I'M A sucker for nibbling on nuts as a snack, but I also love to incorporate them with the earthy tastes of mushrooms. They go together so well.
I often scatter a few chopped nuts through a stir-fry where mushrooms have been added, or sprinkle them over a salad to provide a finishing crunch.
When it comes to baked recipes, I'm regularly falling back on to this delicious mushroom and macadamia nut tart. It travels well (for a picnic), and for a meal at home it serves well either as an entree or as a main course with a salad.
This tart might seem complicated, but you have the option of skipping a step and buying pre-made pastry, although I confess a self-made pastry is well worth the effort.
MUSHROOM AND MACADAMIA TART
- 1 x 23cm prepared shallow tart shell, or make your own (recipe follows)
PASTRY
- 100g chilled unsalted butter
- 125g plain flour
- 3-4 tbspns sour cream
FILLING
- 30g butter
- 2 tbspns chopped shallot
- 170g fresh mushrooms, chopped fine
- salt and freshly ground pepper
- 3/4 cup cream
- 1 large egg
- 2 large egg yolks
- 3 tbspns finely chopped fresh parsley
- 180g salted roasted macadamia nuts, ground fine in a food processor
- freshly grated nutmeg
- extra salted roasted macadamia nuts, for garnish
- 1 large egg, beaten with a pinch of salt, for glaze
The pastry: Chop the butter into small pieces and put in a food processor with the flour. Blend until the mix resembles a large breadcrumb consistency. Add the sour cream gradually - you may not need it all. When the mixture begins to ball together in the machine your mix is ready. Turn on to a floured surface and pull together with your hands. Wrap in plastic wrap and chill for at least 20 minutes before rolling out and lining your tin.
The filling: Melt the butter in a deep saucepan, add the shallots, and saute over low heat, stirring occasionally, until softened. Add the mushrooms, salt and pepper and cook over medium-high heat, stirring often, for 3 minutes or until the mixture is dry. Transfer to a bowl; let cool to room temperature.
Whisk the cream with the egg and yolks until blended. Add the mushroom mixture and parsley, and mix well. Gently stir in the ground macadamia nuts. Season to taste with salt, pepper, and nutmeg.

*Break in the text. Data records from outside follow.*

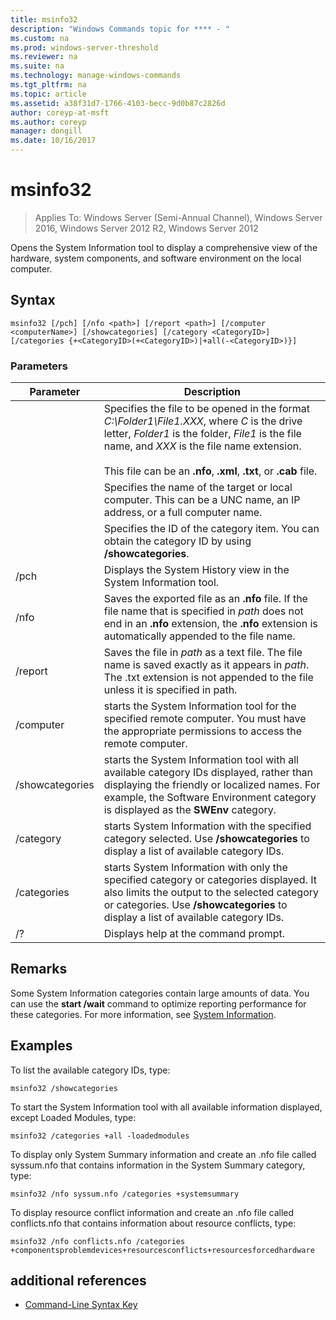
 ```yaml
---
title: msinfo32
description: "Windows Commands topic for **** - "
ms.custom: na
ms.prod: windows-server-threshold
ms.reviewer: na
ms.suite: na
ms.technology: manage-windows-commands
ms.tgt_pltfrm: na
ms.topic: article
ms.assetid: a38f31d7-1766-4103-becc-9d0b87c2826d
author: coreyp-at-msft
ms.author: coreyp
manager: dongill
ms.date: 10/16/2017
---
```

# msinfo32

>Applies To: Windows Server (Semi-Annual Channel), Windows Server 2016, Windows Server 2012 R2, Windows Server 2012

Opens the System Information tool to display a comprehensive view of the hardware, system components, and software environment on the local computer. 
## Syntax
```
msinfo32 [/pch] [/nfo <path>] [/report <path>] [/computer <computerName>] [/showcategories] [/category <CategoryID>] [/categories {+<CategoryID>(+<CategoryID>)|+all(-<CategoryID>)}]
```
### Parameters
|Parameter|Description|
|-------|--------|
|<path>|Specifies the file to be opened in the format *C:\Folder1\File1.XXX*, where *C* is the drive letter, *Folder1* is the folder, *File1* is the file name, and *XXX* is the file name extension.<br /><br />This file can be an **.nfo**, **.xml**, **.txt**, or **.cab** file.|
|<computerName>|Specifies the name of the target or local computer. This can be a UNC name, an IP address, or a full computer name.|
|<CategoryID>|Specifies the ID of the category item. You can obtain the category ID by using **/showcategories**.|
|/pch|Displays the System History view in the System Information tool.|
|/nfo|Saves the exported file as an **.nfo** file. If the file name that is specified in *path* does not end in an **.nfo** extension, the **.nfo** extension is automatically appended to the file name.|
|/report|Saves the file in *path* as a text file. The file name is saved exactly as it appears in *path*. The .txt extension is not appended to the file unless it is specified in path.|
|/computer|starts the System Information tool for the specified remote computer. You must have the appropriate permissions to access the remote computer.|
|/showcategories|starts the System Information tool with all available category IDs displayed, rather than displaying the friendly or localized names. For example, the Software Environment category is displayed as the **SWEnv** category.|
|/category|starts System Information with the specified category selected. Use **/showcategories** to display a list of available category IDs.|
|/categories|starts System Information with only the specified category or categories displayed. It also limits the output to the selected category or categories. Use **/showcategories** to display a list of available category IDs.|
|/?|Displays help at the command prompt.|
## Remarks
Some System Information categories contain large amounts of data. You can use the **start /wait** command to optimize reporting performance for these categories. For more information, see [System Information](https://technet.microsoft.com/library/cc783305(v=ws.10).aspx).
## <a name="BKMK_Examples"></a>Examples
To list the available category IDs, type:
```
msinfo32 /showcategories
```
To start the System Information tool with all available information displayed, except Loaded Modules, type:
```
msinfo32 /categories +all -loadedmodules
```
To display only System Summary information and create an .nfo file called syssum.nfo that contains information in the System Summary category, type:
```
msinfo32 /nfo syssum.nfo /categories +systemsummary
```
To display resource conflict information and create an .nfo file called conflicts.nfo that contains information about resource conflicts, type:
```
msinfo32 /nfo conflicts.nfo /categories    +componentsproblemdevices+resourcesconflicts+resourcesforcedhardware
```
## additional references
-   [Command-Line Syntax Key](command-line-syntax-key.md)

Butter a 23cm round fluted tart tin with a removable rim. Let the pastry soften at room temperature for a minute before rolling it. Roll about two-thirds of the pastry on a lightly floured surface to about a quarter-centimetre thick and about 26cm in diameter. Roll the pastry loosely around the rolling pin and unroll it over the tart tin. Gently ease the pastry into the tin. Using your thumb, push the pastry down slightly at the top edge of the tin, making the top edge of the dough thicker than the remaining dough. Roll the rolling pin across the pan to cut off excess dough. With your finger and thumb, press the dough gently against the tin so that it rises slightly above the rim. Prick the bottom of the shell lightly with a fork. Refrigerate the pastry shell for 30 minutes.
Roll the remaining dough to a thin sheet and cut in strips about a half centimetre wide and 20cm long. Refrigerate the strips side by side on a lightly floured plate. If they become stiff, let them soften about 5 minutes at room temperature before using.
Put a baking tray into the oven and preheat to 220C.
Spoon the cool filling into the tart shell. Brush the rim of the shell lightly with egg glaze. Arrange pastry strips parallel to each other at equal intervals above filling. Press to stick the ends of each strip to the glazed rim. Arrange more parallel strips crossing first group of strips in a criss-cross pattern. Stick these strips to the rim.
Set the tart carefully on the hot baking tray and bake it for 10 minutes.
Remove the tart from the oven and arrange the macadamia nuts on the filling between the pastry strips; brush nuts and strips quickly with egg glaze.
Reduce oven temperature to 200C and continue to bake the tart for 25 minutes or until pastry browns and the filling sets. Transfer the tart to a rack and let it cool for 10 minutes. Remove sides of the tin.
The tart can be kept covered, overnight in the refrigerator. Serve it hot, warm, or at room temperature.